A sea of raised hands. Claire touched something deep. A warm, pleasant atmosphere started to fill the room. We were all transported back in time when that powerful leader showed openly their appreciation to us. Or when a colleague said, “Thank you for your help, I could not have done it without you”.

Recognition fuels motivation and lifts people up. It creates connection, meaning, and energy. It reminds us that our work – and we – are seen.

And that is something we all need. Not just to perform but to feel appreciated, seen, and creative. According to a study quoted by the Harvard Business Review, employees who reported that their managers were great at recognising them were 40% more engaged than those with managers who were not.

Let that number sink in for a moment – 40% more engagement triggered by something as simple as: “Thank you, you did great today”…

If it is that easy, how come we do not have more engaged employees? And why is engagement that important after all?

How to build a culture where people feel seen and appreciated

Gallup State of the Workplace Report states that being actively disengaged at work is equivalent to – or worse than – being unemployed. Their decades of research find that a great manager who builds relationships with their employees based on respect and recognition helps people find meaning and reward in their work.

According to the same report, low employee engagement costs the global economy approximately 8.8 trillion USD a year, which is equivalent to 9% of global GDP.

Engagement is not just a feel-good metric. In fact,  a Gallup meta-analysis found that companies with high employee engagement experience 18% more productivity and 23% more profitability than those with disengaged teams.

However, as Claire mentioned in her presentation, recognition does not belong to HR or the selected few in leadership positions. It belongs to everyone. From the CEO to the new intern, anyone can learn to say: “That was thoughtful,” or “I appreciate how you handled that.” Or even just “I’m glad you’re here.”
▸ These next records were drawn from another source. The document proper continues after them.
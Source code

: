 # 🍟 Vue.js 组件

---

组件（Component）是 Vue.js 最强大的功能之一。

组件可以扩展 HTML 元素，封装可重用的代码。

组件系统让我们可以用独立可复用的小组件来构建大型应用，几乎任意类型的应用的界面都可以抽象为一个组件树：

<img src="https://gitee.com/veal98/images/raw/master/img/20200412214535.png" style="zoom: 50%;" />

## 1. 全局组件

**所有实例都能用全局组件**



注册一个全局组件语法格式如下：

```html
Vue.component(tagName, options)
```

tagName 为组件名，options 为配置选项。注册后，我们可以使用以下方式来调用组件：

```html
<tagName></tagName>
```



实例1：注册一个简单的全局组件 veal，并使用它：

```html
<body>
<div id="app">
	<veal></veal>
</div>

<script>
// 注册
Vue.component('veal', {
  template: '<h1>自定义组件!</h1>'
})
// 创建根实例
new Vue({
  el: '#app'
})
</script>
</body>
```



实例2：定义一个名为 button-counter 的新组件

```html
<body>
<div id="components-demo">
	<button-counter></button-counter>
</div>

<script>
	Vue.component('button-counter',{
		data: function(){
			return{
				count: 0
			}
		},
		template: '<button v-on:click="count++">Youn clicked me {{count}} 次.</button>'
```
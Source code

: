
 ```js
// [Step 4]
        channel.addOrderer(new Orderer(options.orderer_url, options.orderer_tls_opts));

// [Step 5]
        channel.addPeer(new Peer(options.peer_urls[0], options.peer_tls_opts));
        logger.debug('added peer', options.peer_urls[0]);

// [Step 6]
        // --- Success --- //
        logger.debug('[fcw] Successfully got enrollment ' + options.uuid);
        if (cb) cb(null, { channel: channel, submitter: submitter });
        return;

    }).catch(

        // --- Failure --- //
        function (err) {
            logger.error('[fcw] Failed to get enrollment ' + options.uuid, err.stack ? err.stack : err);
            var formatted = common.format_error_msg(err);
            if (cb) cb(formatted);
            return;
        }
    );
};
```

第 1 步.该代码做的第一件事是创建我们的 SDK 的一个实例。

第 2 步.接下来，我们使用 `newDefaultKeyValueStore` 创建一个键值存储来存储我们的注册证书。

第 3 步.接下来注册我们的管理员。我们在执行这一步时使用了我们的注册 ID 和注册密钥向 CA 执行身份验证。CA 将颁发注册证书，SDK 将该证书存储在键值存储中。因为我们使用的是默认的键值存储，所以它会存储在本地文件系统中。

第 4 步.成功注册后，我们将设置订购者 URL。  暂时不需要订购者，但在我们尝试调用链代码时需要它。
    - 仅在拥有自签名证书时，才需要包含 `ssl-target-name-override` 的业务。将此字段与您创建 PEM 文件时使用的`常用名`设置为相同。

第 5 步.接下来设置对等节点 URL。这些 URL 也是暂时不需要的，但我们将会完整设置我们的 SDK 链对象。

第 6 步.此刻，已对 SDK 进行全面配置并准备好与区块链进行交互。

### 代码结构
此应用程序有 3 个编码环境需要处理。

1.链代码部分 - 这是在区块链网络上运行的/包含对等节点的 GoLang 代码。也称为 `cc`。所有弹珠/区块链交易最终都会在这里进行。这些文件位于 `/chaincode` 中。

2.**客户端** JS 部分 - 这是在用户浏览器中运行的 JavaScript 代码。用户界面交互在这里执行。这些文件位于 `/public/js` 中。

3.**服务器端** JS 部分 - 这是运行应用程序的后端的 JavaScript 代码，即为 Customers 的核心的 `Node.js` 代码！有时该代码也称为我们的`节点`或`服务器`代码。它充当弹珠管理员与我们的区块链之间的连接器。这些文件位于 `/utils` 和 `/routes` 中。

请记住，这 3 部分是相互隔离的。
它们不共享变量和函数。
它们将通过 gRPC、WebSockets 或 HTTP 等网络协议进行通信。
It does not need to be elaborate. But it needs to be authentic.

Some of the most meaningful recognition I have witnessed came in quiet, ordinary moments. After a long meeting. At the end of a tough week. Or simply in passing. A look. A sentence. A pause to say, “I see you.”

This kind of culture does not happen by accident. It is built one interaction at a time. And the more we practice it, the more we shift from a place of pressure and performance anxiety to one of trust, safety, and shared commitment.

Recognition is not a nice-to-have. It is not some fluffy HR initiative reserved for newsletters or performance reviews. It is a deeply human – and deeply cultural – need. One that, when embedded in daily interactions, changes the way people show up.

Why is this a transformational moment

When a company rooted in data, risk, and protection puts recognition at the centre of the conversation, it signals a shift. A shift from fixing problems after they occur to helping people thrive and grow.

That is why it felt genuinely transformative to hear an insurer speak about recognition – not as a perk, but as a foundation for well-being.

Grape insurance is not just a provider of employee benefits. Their mission is to advance a healthier workforce by combining insurance with proactive health services and real-time insights into workforce health.

And from what I can say, they walk the talk for their employees. Claire’s message was simple yet powerful: recognition builds trust, safety, and human connection.

These are not soft skills—they are the bedrock of high-performing, resilient teams.

In a world where well-being is still too often treated as a personal task, grape’s approach is a reminder that culture matters.

And culture is built, not bought – one moment of recognition at a time.

Accountability and recognition work together

So if you want better results, yes – by all means, have a plan. Set clear goals. Keep people accountable. But let us be clear: accountability and recognition are not opposites. They work in synergy.

If you want people to care, to stay, to grow – show them that you see them. Not once a year. Not only when they exceed expectations. But in the everyday moments, that usually pass unnoticed.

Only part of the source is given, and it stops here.